Quando il Vangelo oggi ci dice: «Vendete ciò che possedete», ci dice di vendere queste sostanze materiali, perché la fede donataci da Dio ci ha fatto scoprire, ci ha dato la certezza di cuore che abbiamo già ora un tesoro nei cieli, un tesoro incorruttibile, che nessuno può rubare e che, una volta scoperto, resta l’unico vero fondamento, l’unica vera sicurezza della nostra vita, della nostra speranza di vita piena, eterna.

D’altra parte, noi tutti possiamo probabilmente riconoscere che questo tesoro sul quale facciamo affidamento, l’oggetto della nostra fede, è un tesoro del quale non godiamo ancora pienamente i frutti, che ancora non stringiamo nelle nostre mani, come potremmo stringere una moneta d’oro da spendere per qualcosa di immediatamente utile! Il nostro tesoro nei cieli fonda una speranza, una speranza certa. I cristiani perseguitati rinunciano ai beni terreni, perché sanno di averne altri più grandi, perché credono che il loro futuro è garantito da Dio, che li attende una «città dalle salde fondamenta, il cui architetto e costruttore è Dio stesso». Ma questa città non è ancora completamente edificata, vivibile, godibile.

La nostra fede, dunque, comporta in sé, assieme a una certezza, un’attesa di compimento: in Gesù Cristo abbiamo già avuto assicurato il dono di un futuro di bene, ma ora viviamo – per dirla ancora con Spe salvi – in una «attesa, alla presenza di Cristo, col Cristo presente, del completarsi del suo Corpo, in vista della sua venuta definitiva». Colui che è già venuto – Dio fatto uomo, Dio con noi – è colui che deve ancora venire, perché si compia il disegno di salvezza, di vita per noi e «Dio sia tutto in tutti».

Da qui nasce l’esigenza della vigilanza sulla quale insiste oggi la pericope del santo Vangelo secondo Luca. Non si tratta di stare con le mani in mano ad aspettare gli eventi, fosse anche l’evento. Si tratta di cingersi i fianchi, di rimboccarsi le maniche, e non lasciare che si spenga in noi la lampada della fede, che sola può orientare al bene il nostro cammino sulla terra, secondo le esigenze del suo fondamento celeste. Si tratta di agire qui sapendo di appartenere ad una realtà in trasformazione, una realtà della quale conosciamo il destino, destino di comunione con Dio e con gli uomini, in Cristo Gesù.

Si tratta, cari fratelli, care sorelle, di tenerci pronti, di tenere il cuore aperto per riconoscere non solo l’ultima venuta, definitiva, del Signore Gesù. Si tratta di vigilare su noi stessi e sul mondo per riconoscere attorno a noi tanti segni più o meno piccoli della Sua venuta tra noi, del suo farsi presente nella nostra vita, nella vita del mondo.
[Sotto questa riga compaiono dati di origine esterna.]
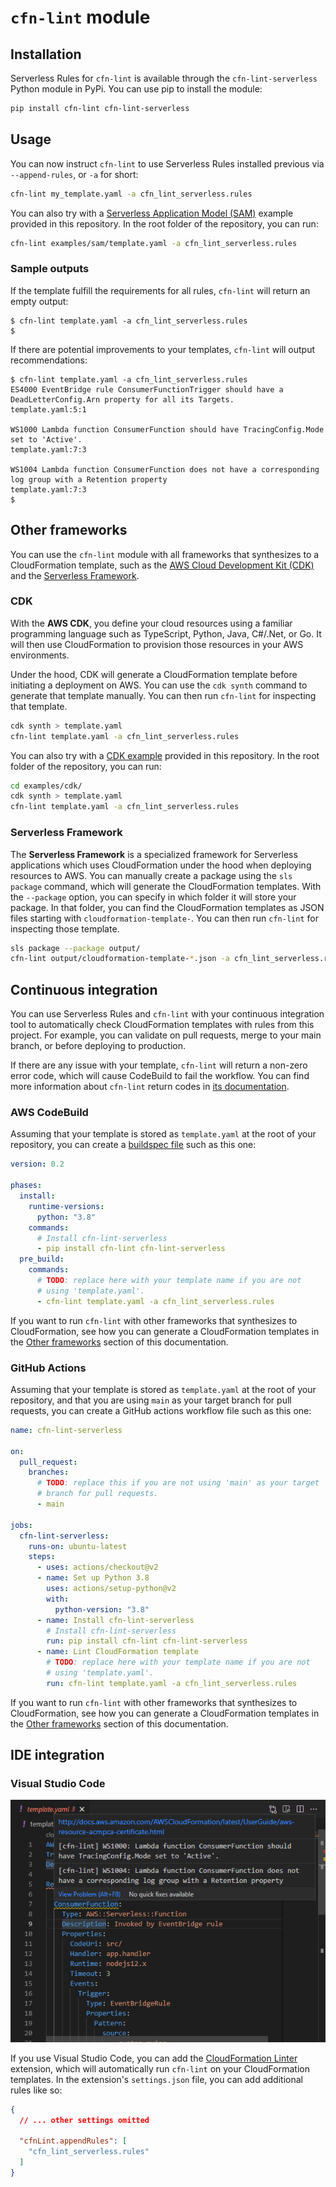 `cfn-lint` module
=================

## Installation

Serverless Rules for `cfn-lint` is available through the `cfn-lint-serverless` Python module in PyPi. You can use pip to install the module:

```bash
pip install cfn-lint cfn-lint-serverless
```

## Usage

You can now instruct `cfn-lint` to use Serverless Rules installed previous via `--append-rules`, or `-a` for short:

```bash
cfn-lint my_template.yaml -a cfn_lint_serverless.rules
```

You can also try with a [Serverless Application Model (SAM)](https://github.com/awslabs/serverless-rules/tree/main/examples/sam) example provided in this repository. In the root folder of the repository, you can run:

```bash
cfn-lint examples/sam/template.yaml -a cfn_lint_serverless.rules
```

### Sample outputs

If the template fulfill the requirements for all rules, `cfn-lint` will return an empty output:

```
$ cfn-lint template.yaml -a cfn_lint_serverless.rules
$
```

If there are potential improvements to your templates, `cfn-lint` will output recommendations:

```
$ cfn-lint template.yaml -a cfn_lint_serverless.rules
ES4000 EventBridge rule ConsumerFunctionTrigger should have a DeadLetterConfig.Arn property for all its Targets.
template.yaml:5:1

WS1000 Lambda function ConsumerFunction should have TracingConfig.Mode set to 'Active'.
template.yaml:7:3

WS1004 Lambda function ConsumerFunction does not have a corresponding log group with a Retention property
template.yaml:7:3
$
```

## Other frameworks

You can use the `cfn-lint` module with all frameworks that synthesizes to a CloudFormation template, such as the [AWS Cloud Development Kit (CDK)](https://docs.aws.amazon.com/cdk/latest/guide/home.html) and the [Serverless Framework](https://www.serverless.com/).

### CDK

With the __AWS CDK__, you define your cloud resources using a familiar programming language such as TypeScript, Python, Java, C#/.Net, or Go. It will then use CloudFormation to provision those resources in your AWS environments.

Under the hood, CDK will generate a CloudFormation template before initiating a deployment on AWS. You can use the `cdk synth` command to generate that template manually. You can then run `cfn-lint` for inspecting that template.

```bash
cdk synth > template.yaml
cfn-lint template.yaml -a cfn_lint_serverless.rules
```

You can also try with a [CDK example](https://github.com/awslabs/serverless-rules/tree/main/examples/cdk) provided in this repository. In the root folder of the repository, you can run:

```bash
cd examples/cdk/
cdk synth > template.yaml
cfn-lint template.yaml -a cfn_lint_serverless.rules
```

### Serverless Framework

The __Serverless Framework__ is a specialized framework for Serverless applications which uses CloudFormation under the hood when deploying resources to AWS. You can manually create a package using the `sls package` command, which will generate the CloudFormation templates. With the `--package` option, you can specify in which folder it will store your package. In that folder, you can find the CloudFormation templates as JSON files starting with `cloudformation-template-`. You can then run `cfn-lint` for inspecting those template.

```bash
sls package --package output/
cfn-lint output/cloudformation-template-*.json -a cfn_lint_serverless.rules
```

## Continuous integration

You can use Serverless Rules and `cfn-lint` with your continuous integration tool to automatically check CloudFormation templates with rules from this project. For example, you can validate on pull requests, merge to your main branch, or before deploying to production.

If there are any issue with your template, `cfn-lint` will return a non-zero error code, which will cause CodeBuild to fail the workflow. You can find more information about `cfn-lint` return codes in [its documentation](https://github.com/aws-cloudformation/cfn-lint).

### AWS CodeBuild

Assuming that your template is stored as `template.yaml` at the root of your repository, you can create a [buildspec file](https://docs.aws.amazon.com/codebuild/latest/userguide/build-spec-ref.html) such as this one:

```yaml
version: 0.2

phases:
  install:
    runtime-versions:
      python: "3.8"
    commands:
      # Install cfn-lint-serverless
      - pip install cfn-lint cfn-lint-serverless
  pre_build:
    commands:
      # TODO: replace here with your template name if you are not
      # using 'template.yaml'.
      - cfn-lint template.yaml -a cfn_lint_serverless.rules
```

If you want to run `cfn-lint` with other frameworks that synthesizes to CloudFormation, see how you can generate a CloudFormation templates in the [Other frameworks](#other-frameworks) section of this documentation.

### GitHub Actions

Assuming that your template is stored as `template.yaml` at the root of your repository, and that you are using `main` as your target branch for pull requests, you can create a GitHub actions workflow file such as this one:

```yaml
name: cfn-lint-serverless

on:
  pull_request:
    branches:
      # TODO: replace this if you are not using 'main' as your target
      # branch for pull requests.
      - main

jobs:
  cfn-lint-serverless:
    runs-on: ubuntu-latest
    steps:
      - uses: actions/checkout@v2
      - name: Set up Python 3.8
        uses: actions/setup-python@v2
        with:
          python-version: "3.8"
      - name: Install cfn-lint-serverless
        # Install cfn-lint-serverless
        run: pip install cfn-lint cfn-lint-serverless
      - name: Lint CloudFormation template
        # TODO: replace here with your template name if you are not
        # using 'template.yaml'.
        run: cfn-lint template.yaml -a cfn_lint_serverless.rules
```

If you want to run `cfn-lint` with other frameworks that synthesizes to CloudFormation, see how you can generate a CloudFormation templates in the [Other frameworks](#other-frameworks) section of this documentation.

## IDE integration

### Visual Studio Code

![Screenshot of VS Code using CloudFormation Linter and Serverless Rules](images/cfn_lint_vscode.png)

If you use Visual Studio Code, you can add the [CloudFormation Linter](https://marketplace.visualstudio.com/items?itemName=kddejong.vscode-cfn-lint) extension, which will automatically run `cfn-lint` on your CloudFormation templates. In the extension's `settings.json` file, you can add additional rules like so:

```json
{
  // ... other settings omitted

  "cfnLint.appendRules": [
    "cfn_lint_serverless.rules"
  ]
}
```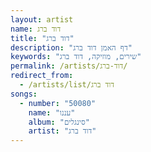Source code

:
 ```yaml
---
layout: artist
name: דוד ברג
title: "דוד ברג"
description: "דף האמן דוד ברג"
keywords: "שירים, מוזיקה, דוד ברג"
permalink: /artists/דוד-ברג/
redirect_from:
  - /artists/list/דוד ברג
songs:
  - number: "50080"
    name: "עננו"
    album: "סינגלים"
    artist: "דוד ברג"
---
```

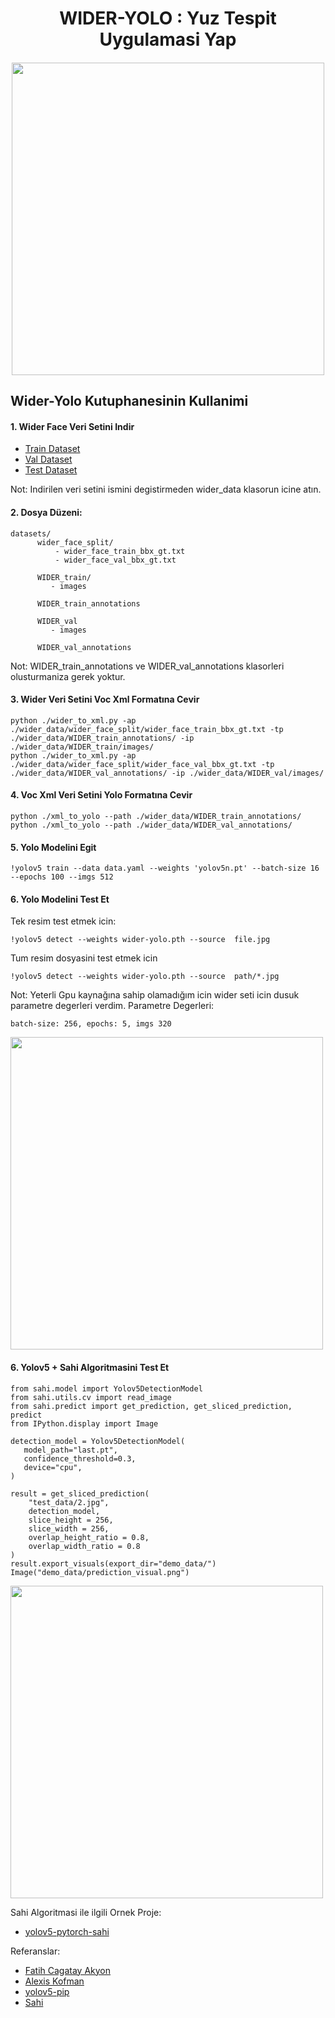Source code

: <div align="center">
<h1>
  WIDER-YOLO : Yuz Tespit Uygulamasi Yap
</h1>

<h4>
<img height="500" src="https://raw.githubusercontent.com/kadirnar/wider-yolo/main/doc/images/yolov5n_sahi.png"/>
</h4> 
  
</div>

 ## Wider-Yolo Kutuphanesinin Kullanimi
 
#### 1. Wider Face Veri Setini Indir

- [Train Dataset](https://drive.google.com/u/0/uc?export=download&confirm=e3va&id=15hGDLhsx8bLgLcIRD5DhYt5iBxnjNF1M)
- [Val Dataset](https://drive.google.com/u/0/uc?export=download&confirm=FKYL&id=1GUCogbp16PMGa39thoMMeWxp7Rp5oM8Q)
- [Test Dataset](https://drive.google.com/u/0/uc?export=download&confirm=lfFX&id=1HIfDbVEWKmsYKJZm4lchTBDLW5N7dY5T)


Not: Indirilen veri setini ismini degistirmeden wider_data klasorun icine atın.

#### 2. Dosya Düzeni:
```
datasets/ 
      wider_face_split/  
          - wider_face_train_bbx_gt.txt
          - wider_face_val_bbx_gt.txt
         
      WIDER_train/
         - images

      WIDER_train_annotations 

      WIDER_val
         - images

      WIDER_val_annotations
```      

Not: WIDER_train_annotations ve WIDER_val_annotations klasorleri olusturmaniza gerek yoktur.

#### 3. Wider Veri Setini Voc Xml Formatına Cevir
```
python ./wider_to_xml.py -ap ./wider_data/wider_face_split/wider_face_train_bbx_gt.txt -tp ./wider_data/WIDER_train_annotations/ -ip ./wider_data/WIDER_train/images/
python ./wider_to_xml.py -ap ./wider_data/wider_face_split/wider_face_val_bbx_gt.txt -tp ./wider_data/WIDER_val_annotations/ -ip ./wider_data/WIDER_val/images/
```
#### 4. Voc Xml Veri Setini Yolo Formatına Cevir
```
python ./xml_to_yolo --path ./wider_data/WIDER_train_annotations/
python ./xml_to_yolo --path ./wider_data/WIDER_val_annotations/
```
#### 5. Yolo Modelini Egit
```
!yolov5 train --data data.yaml --weights 'yolov5n.pt' --batch-size 16 --epochs 100 --imgs 512
```
#### 6. Yolo Modelini Test Et

Tek resim test etmek icin:
```
!yolov5 detect --weights wider-yolo.pth --source  file.jpg  
```
Tum resim dosyasini test etmek icin
```
!yolov5 detect --weights wider-yolo.pth --source  path/*.jpg 
```
Not: Yeterli Gpu kaynağına sahip olamadığım icin wider seti icin dusuk parametre degerleri verdim. Parametre Degerleri: 
```
batch-size: 256, epochs: 5, imgs 320
```
<img height="500" src="https://raw.githubusercontent.com/kadirnar/wider-yolo/main/doc/images/yolov5sn.jpg"/>
 
 
 #### 6. Yolov5 + Sahi Algoritmasini Test Et
```
from sahi.model import Yolov5DetectionModel
from sahi.utils.cv import read_image
from sahi.predict import get_prediction, get_sliced_prediction, predict
from IPython.display import Image

detection_model = Yolov5DetectionModel(
   model_path="last.pt",
   confidence_threshold=0.3,
   device="cpu",
)

result = get_sliced_prediction(
    "test_data/2.jpg",
    detection_model,
    slice_height = 256,
    slice_width = 256,
    overlap_height_ratio = 0.8,
    overlap_width_ratio = 0.8
)
result.export_visuals(export_dir="demo_data/")
Image("demo_data/prediction_visual.png")
```
<img height="500" src="https://raw.githubusercontent.com/kadirnar/wider-yolo/main/doc/images/yolov5n_sahi.png"/>

Sahi Algoritmasi ile ilgili Ornek Proje:
- [yolov5-pytorch-sahi](https://github.com/kadirnar/yolov5-pytorch-sahi)


Referanslar:
- [Fatih Cagatay Akyon](https://github.com/fcakyon)
- [Alexis Kofman](https://github.com/akofman/wider-face-pascal-voc-annotations)<br/>
- [yolov5-pip](https://github.com/fcakyon/yolov5-pip)
- [Sahi](https://github.com/obss/sahi)<br/>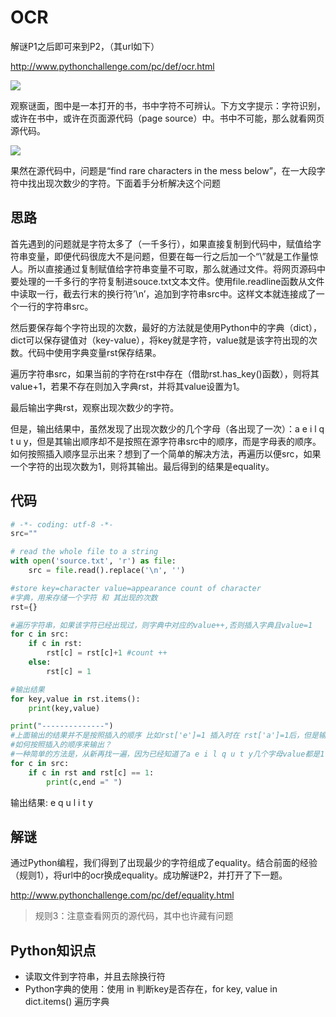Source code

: # OCR

解谜P1之后即可来到P2，（其url如下）

http://www.pythonchallenge.com/pc/def/ocr.html

![](https://blog-1252824460.cos.ap-nanjing.myqcloud.com/pythonchallenge_p2_1.png)

观察谜面，图中是一本打开的书，书中字符不可辨认。下方文字提示：字符识别，或许在书中，或许在页面源代码（page source）中。书中不可能，那么就看网页源代码。

![](https://blog-1252824460.cos.ap-nanjing.myqcloud.com/pythonchallenge_p2_2.png)

果然在源代码中，问题是“find rare characters in the mess below”，在一大段字符中找出现次数少的字符。下面着手分析解决这个问题

## 思路
首先遇到的问题就是字符太多了（一千多行），如果直接复制到代码中，赋值给字符串变量，即便代码很庞大不是问题，但要在每一行之后加一个“\”就是工作量惊人。所以直接通过复制赋值给字符串变量不可取，那么就通过文件。将网页源码中要处理的一千多行的字符复制进souce.txt文本文件。使用file.readline函数从文件中读取一行，截去行末的换行符’\n’，追加到字符串src中。这样文本就连接成了一个一行的字符串src。

然后要保存每个字符出现的次数，最好的方法就是使用Python中的字典（dict），dict可以保存键值对（key-value），将key就是字符，value就是该字符出现的次数。代码中使用字典变量rst保存结果。

遍历字符串src，如果当前的字符在rst中存在（借助rst.has_key()函数），则将其value+1，若果不存在则加入字典rst，并将其value设置为1。

最后输出字典rst，观察出现次数少的字符。

但是，输出结果中，虽然发现了出现次数少的几个字母（各出现了一次）：a e i l q t u y，但是其输出顺序却不是按照在源字符串src中的顺序，而是字母表的顺序。如何按照插入顺序显示出来？想到了一个简单的解决方法，再遍历以便src，如果一个字符的出现次数为1，则将其输出。最后得到的结果是equality。

## 代码

```python
# -*- coding: utf-8 -*-
src=""

# read the whole file to a string
with open('source.txt', 'r') as file:
    src = file.read().replace('\n', '')

#store key=character value=appearance count of character
#字典，用来存储一个字符 和 其出现的次数
rst={}

#遍历字符串，如果该字符已经出现过，则字典中对应的value++,否则插入字典且value=1
for c in src:
    if c in rst:
        rst[c] = rst[c]+1 #count ++
    else:
        rst[c] = 1

#输出结果
for key,value in rst.items():
    print(key,value)

print("--------------")
#上面输出的结果并不是按照插入的顺序 比如rst['e']=1 插入时在 rst['a']=1后，但是输出显示时，a却在e前
#如何按照插入的顺序来输出？
#一种简单的方法是，从新再找一遍，因为已经知道了a e i l q u t y几个字母value都是1
for c in src:
    if c in rst and rst[c] == 1:
        print(c,end =" ")
```

输出结果: e q u l i t y

## 解谜
通过Python编程，我们得到了出现最少的字符组成了equality。结合前面的经验（规则1），将url中的ocr换成equality。成功解谜P2，并打开了下一题。

http://www.pythonchallenge.com/pc/def/equality.html

> 规则3：注意查看网页的源代码，其中也许藏有问题

## Python知识点

- 读取文件到字符串，并且去除换行符
- Python字典的使用：使用 in 判断key是否存在，for key, value in dict.items() 遍历字典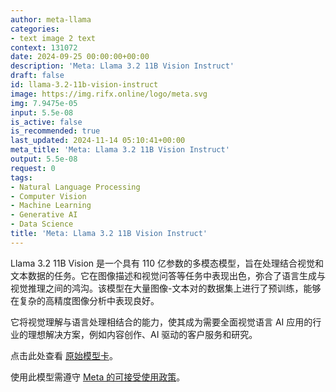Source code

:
 ```yaml
---
author: meta-llama
categories:
- text image 2 text
context: 131072
date: 2024-09-25 00:00:00+00:00
description: 'Meta: Llama 3.2 11B Vision Instruct'
draft: false
id: llama-3.2-11b-vision-instruct
image: https://img.rifx.online/logo/meta.svg
img: 7.9475e-05
input: 5.5e-08
is_active: false
is_recommended: true
last_updated: 2024-11-14 05:10:41+00:00
meta_title: 'Meta: Llama 3.2 11B Vision Instruct'
output: 5.5e-08
request: 0
tags:
- Natural Language Processing
- Computer Vision
- Machine Learning
- Generative AI
- Data Science
title: 'Meta: Llama 3.2 11B Vision Instruct'
---
```




Llama 3.2 11B Vision 是一个具有 110 亿参数的多模态模型，旨在处理结合视觉和文本数据的任务。它在图像描述和视觉问答等任务中表现出色，弥合了语言生成与视觉推理之间的鸿沟。该模型在大量图像-文本对的数据集上进行了预训练，能够在复杂的高精度图像分析中表现良好。

它将视觉理解与语言处理相结合的能力，使其成为需要全面视觉语言 AI 应用的行业的理想解决方案，例如内容创作、AI 驱动的客户服务和研究。

点击此处查看 [原始模型卡](https://github.com/meta-llama/llama-models/blob/main/models/llama3_2/MODEL_CARD_VISION.md)。

使用此模型需遵守 [Meta 的可接受使用政策](https://www.llama.com/llama3/use-policy/)。

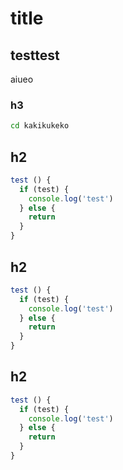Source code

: # title

## testtest
aiueo

### h3
```sh
cd kakikukeko
```

## h2
```js
test () {
  if (test) {
    console.log('test')
  } else {
    return
  }
}
```

## h2
```js
test () {
  if (test) {
    console.log('test')
  } else {
    return
  }
}
```

## h2
```js
test () {
  if (test) {
    console.log('test')
  } else {
    return
  }
}
```
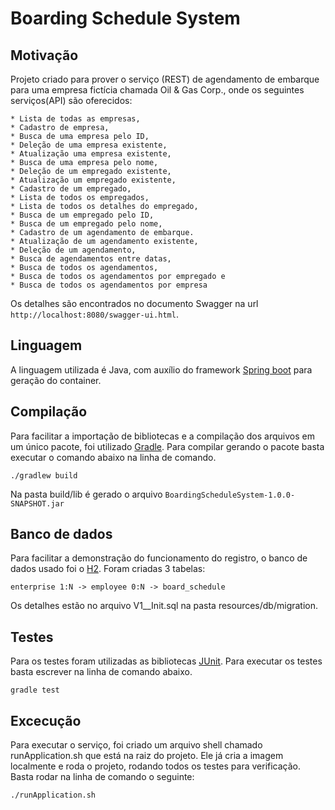 # Boarding Schedule System

## Motivação

Projeto criado para prover o serviço (REST) de agendamento de embarque para uma empresa fictícia chamada Oil & Gas Corp., onde os seguintes serviços(API) são oferecidos:
    
    * Lista de todas as empresas,
    * Cadastro de empresa,
    * Busca de uma empresa pelo ID,
    * Deleção de uma empresa existente,
    * Atualização uma empresa existente,
    * Busca de uma empresa pelo nome,
    * Deleção de um empregado existente,
    * Atualização um empregado existente,
    * Cadastro de um empregado,
    * Lista de todos os empregados,
    * Lista de todos os detalhes do empregado,
    * Busca de um empregado pelo ID,
    * Busca de um empregado pelo nome,
    * Cadastro de um agendamento de embarque.
    * Atualização de um agendamento existente,
    * Deleção de um agendamento,
    * Busca de agendamentos entre datas,
    * Busca de todos os agendamentos,
    * Busca de todos os agendamentos por empregado e 
    * Busca de todos os agendamentos por empresa
	
Os detalhes são encontrados no documento Swagger na url `http://localhost:8080/swagger-ui.html`.
 
## Linguagem

A linguagem utilizada é Java, com auxílio do framework [Spring boot](https://projects.spring.io/spring-boot/) para geração do container.

## Compilação

Para facilitar a importação de bibliotecas e a compilação dos arquivos em um único pacote, foi utilizado [Gradle](https://gradle.org/).
Para compilar gerando o pacote basta executar o comando abaixo na linha de comando.

```./gradlew build```

Na pasta build/lib é gerado o arquivo `BoardingScheduleSystem-1.0.0-SNAPSHOT.jar`

## Banco de dados

Para facilitar a demonstração do funcionamento do registro, o banco de dados usado foi o [H2](http://www.h2database.com/html/main.html).
Foram criadas 3 tabelas:

```enterprise 1:N -> employee 0:N -> board_schedule```

Os detalhes estão no arquivo V1__Init.sql na pasta resources/db/migration.


## Testes

Para os testes foram utilizadas as bibliotecas [JUnit](http://junit.org/).
Para executar os testes basta escrever na linha de comando abaixo.

 ```gradle test```


## Excecução

Para executar o serviço, foi criado um arquivo shell chamado runApplication.sh que está na raiz do projeto. Ele já cria a imagem localmente e roda o projeto,
rodando todos os testes para verificação. Basta rodar na linha de comando o seguinte:

```./runApplication.sh```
Si tratta di porsi nella notte, come in queste notti d’estate, con uno sguardo di fede rivolto verso il cielo, per scorgere le scintille infuocate della Sua irruzione nel buio delle nostre notti, mentre attendiamo il bagliore dell’alba e il meriggio di Colui che sorge dall’alto, per essere per sempre la nostra lampada, per sempre la nostra luce; e godere per sempre del calore del suo essere Lui con noi e noi con Lui, con il Padre e lo Spirito Santo. Amen!